K soñó lo siguiente:

Pasillos oscuros teñidos de rojo. Ventiladores que no paran de girar. Viejas actrices obsesionadas con sus días pasados de gloria. El olor a una guerra a punto de comenzar. Desayunos con vodka y zumo de tomate bajo un cielo color piscina. Un hotel que cambia de tamaño y forma, que respira y late. Cucarachas. Una fiesta en la que todo parece salir mal y donde hay demasiadas caras conocidas. Un cuadro que habla. Un late show con una marioneta por presentador que no para de emitir las 24 horas al día. Fichas de dominó. Oscuros hombres con cabeza de pájaro. Un cadáver en unos sucios aseos. Un club secreto donde hay una droga llamada olvido. Una canción que no para de sonar en un tocadiscos.

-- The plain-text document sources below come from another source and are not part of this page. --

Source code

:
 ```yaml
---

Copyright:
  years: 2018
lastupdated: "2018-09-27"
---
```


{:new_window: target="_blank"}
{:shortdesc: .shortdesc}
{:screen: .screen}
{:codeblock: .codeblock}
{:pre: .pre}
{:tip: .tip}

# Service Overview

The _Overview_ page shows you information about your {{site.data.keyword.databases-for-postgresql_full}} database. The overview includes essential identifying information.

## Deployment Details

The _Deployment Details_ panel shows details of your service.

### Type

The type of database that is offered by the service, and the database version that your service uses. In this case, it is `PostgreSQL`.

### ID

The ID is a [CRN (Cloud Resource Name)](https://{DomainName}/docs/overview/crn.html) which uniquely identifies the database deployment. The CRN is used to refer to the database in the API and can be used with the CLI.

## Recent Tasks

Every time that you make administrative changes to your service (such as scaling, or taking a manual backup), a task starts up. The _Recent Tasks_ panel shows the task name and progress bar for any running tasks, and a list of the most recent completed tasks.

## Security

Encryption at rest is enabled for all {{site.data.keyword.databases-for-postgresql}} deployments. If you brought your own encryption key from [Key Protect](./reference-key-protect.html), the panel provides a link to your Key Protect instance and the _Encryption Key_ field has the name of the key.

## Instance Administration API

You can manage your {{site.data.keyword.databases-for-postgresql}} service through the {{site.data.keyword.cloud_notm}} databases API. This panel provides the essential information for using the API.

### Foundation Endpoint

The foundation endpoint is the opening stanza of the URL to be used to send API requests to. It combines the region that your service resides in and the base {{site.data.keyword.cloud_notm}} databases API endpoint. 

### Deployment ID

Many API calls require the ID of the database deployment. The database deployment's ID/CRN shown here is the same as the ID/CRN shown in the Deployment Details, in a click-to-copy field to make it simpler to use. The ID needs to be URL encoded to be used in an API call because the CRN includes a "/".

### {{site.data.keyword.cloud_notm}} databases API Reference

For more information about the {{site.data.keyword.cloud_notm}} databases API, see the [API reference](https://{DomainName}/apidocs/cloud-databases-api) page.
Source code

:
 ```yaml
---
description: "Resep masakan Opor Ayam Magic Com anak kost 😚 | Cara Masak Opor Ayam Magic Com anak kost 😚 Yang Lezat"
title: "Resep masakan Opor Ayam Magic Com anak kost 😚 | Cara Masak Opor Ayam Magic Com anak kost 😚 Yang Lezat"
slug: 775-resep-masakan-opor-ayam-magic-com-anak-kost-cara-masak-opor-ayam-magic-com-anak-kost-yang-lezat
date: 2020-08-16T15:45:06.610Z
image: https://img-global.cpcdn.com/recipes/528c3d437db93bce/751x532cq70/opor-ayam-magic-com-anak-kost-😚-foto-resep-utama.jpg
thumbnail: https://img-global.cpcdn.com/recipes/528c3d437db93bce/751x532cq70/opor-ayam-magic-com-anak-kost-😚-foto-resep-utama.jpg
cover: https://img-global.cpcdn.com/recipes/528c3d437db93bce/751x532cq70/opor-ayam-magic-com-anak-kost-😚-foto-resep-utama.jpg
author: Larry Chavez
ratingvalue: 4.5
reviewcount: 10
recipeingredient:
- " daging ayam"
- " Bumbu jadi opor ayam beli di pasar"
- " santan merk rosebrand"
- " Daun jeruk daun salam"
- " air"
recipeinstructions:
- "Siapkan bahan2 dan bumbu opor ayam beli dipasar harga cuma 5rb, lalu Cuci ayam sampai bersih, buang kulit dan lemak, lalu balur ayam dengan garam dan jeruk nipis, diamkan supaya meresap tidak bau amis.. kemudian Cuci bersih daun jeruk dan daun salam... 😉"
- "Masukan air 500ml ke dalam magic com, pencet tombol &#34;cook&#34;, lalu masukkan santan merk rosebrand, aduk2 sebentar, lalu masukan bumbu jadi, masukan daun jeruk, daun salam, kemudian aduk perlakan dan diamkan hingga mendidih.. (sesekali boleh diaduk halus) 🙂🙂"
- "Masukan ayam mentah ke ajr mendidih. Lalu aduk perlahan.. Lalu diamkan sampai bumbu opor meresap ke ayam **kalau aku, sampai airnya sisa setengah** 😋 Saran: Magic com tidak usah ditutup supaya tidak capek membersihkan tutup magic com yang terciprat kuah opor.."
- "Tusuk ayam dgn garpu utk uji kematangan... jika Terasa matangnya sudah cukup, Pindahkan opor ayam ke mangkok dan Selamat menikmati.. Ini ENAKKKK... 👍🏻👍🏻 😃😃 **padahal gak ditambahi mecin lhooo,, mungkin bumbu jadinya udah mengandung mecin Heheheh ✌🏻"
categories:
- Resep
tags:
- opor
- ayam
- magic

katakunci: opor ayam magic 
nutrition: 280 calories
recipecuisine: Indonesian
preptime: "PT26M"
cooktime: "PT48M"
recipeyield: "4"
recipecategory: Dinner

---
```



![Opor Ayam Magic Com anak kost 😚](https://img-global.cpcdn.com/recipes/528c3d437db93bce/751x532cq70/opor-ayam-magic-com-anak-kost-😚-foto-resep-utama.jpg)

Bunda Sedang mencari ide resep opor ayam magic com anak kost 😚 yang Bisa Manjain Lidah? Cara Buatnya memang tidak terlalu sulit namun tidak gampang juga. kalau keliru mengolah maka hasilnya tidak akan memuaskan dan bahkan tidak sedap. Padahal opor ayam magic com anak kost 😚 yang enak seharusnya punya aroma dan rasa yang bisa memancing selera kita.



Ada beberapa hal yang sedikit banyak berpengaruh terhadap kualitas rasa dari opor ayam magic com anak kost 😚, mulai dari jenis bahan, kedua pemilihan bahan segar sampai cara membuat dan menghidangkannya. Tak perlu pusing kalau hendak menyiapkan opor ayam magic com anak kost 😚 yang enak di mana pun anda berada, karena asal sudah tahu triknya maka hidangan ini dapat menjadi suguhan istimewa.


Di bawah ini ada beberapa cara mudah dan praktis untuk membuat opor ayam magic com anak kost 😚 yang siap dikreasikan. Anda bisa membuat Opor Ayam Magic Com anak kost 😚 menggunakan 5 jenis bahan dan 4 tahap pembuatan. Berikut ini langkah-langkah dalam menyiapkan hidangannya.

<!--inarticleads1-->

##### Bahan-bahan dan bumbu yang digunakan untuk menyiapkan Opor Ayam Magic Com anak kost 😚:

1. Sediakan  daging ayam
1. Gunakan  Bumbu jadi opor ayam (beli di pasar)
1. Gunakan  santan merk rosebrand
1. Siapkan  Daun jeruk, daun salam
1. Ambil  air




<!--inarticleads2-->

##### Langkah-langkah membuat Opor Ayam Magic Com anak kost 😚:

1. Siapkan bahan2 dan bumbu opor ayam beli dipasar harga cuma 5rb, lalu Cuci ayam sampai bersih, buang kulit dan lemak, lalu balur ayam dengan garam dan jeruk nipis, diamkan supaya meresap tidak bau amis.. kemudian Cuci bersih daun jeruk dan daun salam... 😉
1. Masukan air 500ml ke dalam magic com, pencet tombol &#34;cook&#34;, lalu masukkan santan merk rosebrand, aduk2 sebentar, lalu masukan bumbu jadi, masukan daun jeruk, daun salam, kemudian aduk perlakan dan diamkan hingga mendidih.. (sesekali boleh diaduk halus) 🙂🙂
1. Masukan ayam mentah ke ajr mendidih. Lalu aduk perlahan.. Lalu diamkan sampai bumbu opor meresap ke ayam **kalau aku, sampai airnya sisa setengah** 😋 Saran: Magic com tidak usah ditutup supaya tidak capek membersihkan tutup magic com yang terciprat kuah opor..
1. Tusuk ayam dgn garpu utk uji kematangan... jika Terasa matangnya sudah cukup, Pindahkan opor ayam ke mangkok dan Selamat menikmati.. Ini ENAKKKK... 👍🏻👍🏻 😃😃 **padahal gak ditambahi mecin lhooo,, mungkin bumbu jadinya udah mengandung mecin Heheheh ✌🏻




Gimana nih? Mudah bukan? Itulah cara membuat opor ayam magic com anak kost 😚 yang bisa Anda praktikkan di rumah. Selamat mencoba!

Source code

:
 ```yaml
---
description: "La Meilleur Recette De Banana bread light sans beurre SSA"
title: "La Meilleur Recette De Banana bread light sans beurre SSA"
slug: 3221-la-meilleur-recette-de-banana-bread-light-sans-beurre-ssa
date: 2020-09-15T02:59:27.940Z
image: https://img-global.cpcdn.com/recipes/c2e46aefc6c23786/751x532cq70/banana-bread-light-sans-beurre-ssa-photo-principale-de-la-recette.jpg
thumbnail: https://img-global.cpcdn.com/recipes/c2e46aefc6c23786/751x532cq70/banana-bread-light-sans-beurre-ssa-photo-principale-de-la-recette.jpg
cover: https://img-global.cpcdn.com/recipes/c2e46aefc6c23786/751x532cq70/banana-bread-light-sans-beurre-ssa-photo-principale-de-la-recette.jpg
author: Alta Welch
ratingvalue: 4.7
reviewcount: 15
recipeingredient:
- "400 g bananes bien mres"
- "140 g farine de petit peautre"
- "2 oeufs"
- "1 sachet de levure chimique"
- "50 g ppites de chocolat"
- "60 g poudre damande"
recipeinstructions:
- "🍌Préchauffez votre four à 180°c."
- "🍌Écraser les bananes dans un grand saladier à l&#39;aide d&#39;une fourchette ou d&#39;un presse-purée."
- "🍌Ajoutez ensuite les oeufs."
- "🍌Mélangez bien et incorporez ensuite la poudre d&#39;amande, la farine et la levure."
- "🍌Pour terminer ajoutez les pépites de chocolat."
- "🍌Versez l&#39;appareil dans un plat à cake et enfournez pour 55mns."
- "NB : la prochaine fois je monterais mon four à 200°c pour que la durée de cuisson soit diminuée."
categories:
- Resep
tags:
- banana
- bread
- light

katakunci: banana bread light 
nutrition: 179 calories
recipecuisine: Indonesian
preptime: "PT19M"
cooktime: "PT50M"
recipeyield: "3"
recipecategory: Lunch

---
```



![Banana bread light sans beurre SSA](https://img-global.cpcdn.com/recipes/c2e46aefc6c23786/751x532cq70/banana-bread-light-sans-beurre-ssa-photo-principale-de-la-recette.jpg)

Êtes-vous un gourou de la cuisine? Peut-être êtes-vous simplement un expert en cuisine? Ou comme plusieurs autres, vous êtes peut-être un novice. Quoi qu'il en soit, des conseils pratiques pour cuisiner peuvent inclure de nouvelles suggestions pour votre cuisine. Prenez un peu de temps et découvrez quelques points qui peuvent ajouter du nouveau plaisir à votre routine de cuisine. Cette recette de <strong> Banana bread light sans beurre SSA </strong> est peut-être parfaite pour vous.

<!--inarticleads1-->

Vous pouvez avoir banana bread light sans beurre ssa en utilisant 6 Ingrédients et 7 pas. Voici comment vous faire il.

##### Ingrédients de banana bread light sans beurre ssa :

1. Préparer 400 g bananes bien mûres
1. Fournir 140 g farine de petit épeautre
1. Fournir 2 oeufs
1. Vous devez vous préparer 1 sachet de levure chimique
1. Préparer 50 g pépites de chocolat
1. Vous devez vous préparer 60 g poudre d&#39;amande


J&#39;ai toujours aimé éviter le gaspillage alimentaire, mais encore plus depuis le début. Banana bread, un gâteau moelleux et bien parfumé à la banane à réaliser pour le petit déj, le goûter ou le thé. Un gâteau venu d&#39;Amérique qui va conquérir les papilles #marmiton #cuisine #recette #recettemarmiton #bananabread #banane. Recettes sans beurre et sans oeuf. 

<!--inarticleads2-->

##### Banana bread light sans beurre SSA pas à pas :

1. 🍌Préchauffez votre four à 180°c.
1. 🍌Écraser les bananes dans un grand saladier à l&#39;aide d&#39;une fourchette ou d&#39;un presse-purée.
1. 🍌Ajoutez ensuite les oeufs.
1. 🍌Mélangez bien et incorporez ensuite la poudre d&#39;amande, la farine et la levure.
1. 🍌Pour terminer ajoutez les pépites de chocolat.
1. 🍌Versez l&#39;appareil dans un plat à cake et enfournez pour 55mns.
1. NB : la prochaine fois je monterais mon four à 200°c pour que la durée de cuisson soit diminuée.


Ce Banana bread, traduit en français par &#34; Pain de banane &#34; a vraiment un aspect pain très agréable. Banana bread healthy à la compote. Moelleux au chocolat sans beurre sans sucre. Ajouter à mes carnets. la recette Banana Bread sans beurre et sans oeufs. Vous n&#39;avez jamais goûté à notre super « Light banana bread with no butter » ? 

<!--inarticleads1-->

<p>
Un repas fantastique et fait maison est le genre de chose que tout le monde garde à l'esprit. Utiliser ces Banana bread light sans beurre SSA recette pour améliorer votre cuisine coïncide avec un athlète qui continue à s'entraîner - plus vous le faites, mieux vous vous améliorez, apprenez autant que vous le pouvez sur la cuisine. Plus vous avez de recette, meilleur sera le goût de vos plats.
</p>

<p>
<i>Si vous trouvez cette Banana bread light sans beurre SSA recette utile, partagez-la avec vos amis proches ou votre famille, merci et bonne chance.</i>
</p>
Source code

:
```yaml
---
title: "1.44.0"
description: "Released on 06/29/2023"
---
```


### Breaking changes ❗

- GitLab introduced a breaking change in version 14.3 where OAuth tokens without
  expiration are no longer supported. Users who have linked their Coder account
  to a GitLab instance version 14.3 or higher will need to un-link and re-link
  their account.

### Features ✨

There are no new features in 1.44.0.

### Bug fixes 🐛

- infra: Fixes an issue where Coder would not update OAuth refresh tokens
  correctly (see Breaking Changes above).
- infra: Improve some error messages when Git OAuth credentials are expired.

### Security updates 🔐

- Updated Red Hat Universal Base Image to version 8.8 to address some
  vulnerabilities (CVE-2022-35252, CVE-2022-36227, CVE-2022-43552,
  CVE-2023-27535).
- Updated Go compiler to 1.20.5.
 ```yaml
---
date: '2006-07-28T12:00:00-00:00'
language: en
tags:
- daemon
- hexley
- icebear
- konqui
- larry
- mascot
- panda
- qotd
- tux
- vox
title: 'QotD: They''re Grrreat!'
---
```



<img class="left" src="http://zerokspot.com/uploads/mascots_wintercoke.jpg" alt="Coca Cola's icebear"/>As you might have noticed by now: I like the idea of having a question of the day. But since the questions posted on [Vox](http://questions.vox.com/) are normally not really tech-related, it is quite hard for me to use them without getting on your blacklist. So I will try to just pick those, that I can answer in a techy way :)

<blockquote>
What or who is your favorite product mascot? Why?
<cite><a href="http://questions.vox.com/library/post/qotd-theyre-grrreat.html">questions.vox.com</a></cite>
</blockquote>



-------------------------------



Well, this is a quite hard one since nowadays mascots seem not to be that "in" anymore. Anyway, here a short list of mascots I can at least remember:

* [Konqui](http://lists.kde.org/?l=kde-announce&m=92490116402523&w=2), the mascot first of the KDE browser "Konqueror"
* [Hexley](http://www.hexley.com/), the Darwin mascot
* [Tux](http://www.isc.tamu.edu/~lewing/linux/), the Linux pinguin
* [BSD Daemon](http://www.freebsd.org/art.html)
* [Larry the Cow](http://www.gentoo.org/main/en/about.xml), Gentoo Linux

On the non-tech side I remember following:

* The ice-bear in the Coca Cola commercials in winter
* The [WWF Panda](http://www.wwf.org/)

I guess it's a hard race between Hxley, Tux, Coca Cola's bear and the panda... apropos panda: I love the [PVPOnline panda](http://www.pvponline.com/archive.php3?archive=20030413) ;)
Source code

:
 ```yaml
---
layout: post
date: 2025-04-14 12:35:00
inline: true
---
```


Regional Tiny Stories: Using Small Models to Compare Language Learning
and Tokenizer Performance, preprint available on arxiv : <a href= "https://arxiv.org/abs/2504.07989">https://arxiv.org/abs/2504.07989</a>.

K despierta malherido en medio de ninguna parte en un cruce de vías de tren, carentes de indicación, rodeado por una infinita extensión de páramo desolado.

No recuerda cómo ha llegado hasta allí. Pero sí sabe que no pasa por su mejor momento. Caminando llega hasta un solitario, destartalado y delgado edificio que se erige en medio del desierto, el Hotel Noviembre, donde decide alojarse.

Su estancia en este hotel se convierte en una intrincada y laberíntica aventura, donde los personajes estrambóticos y las situaciones sin sentido van saltando y salpicando el claustrofóbico lugar, mientras K intenta resolver el rompecabezas en el que se ha convertido su cabeza y comienza a intuir que el hotel y su mente están estrechamente relacionados.

K se convertirá, sin pretenderlo, en huésped y detective a su pesar, tanto para averiguar como escapar del hotel (en donde cuanto más intenta salir más profundo y perdido se encuentra) y sobre todo, descubrir la verdad escondida en el corazón de ese lugar.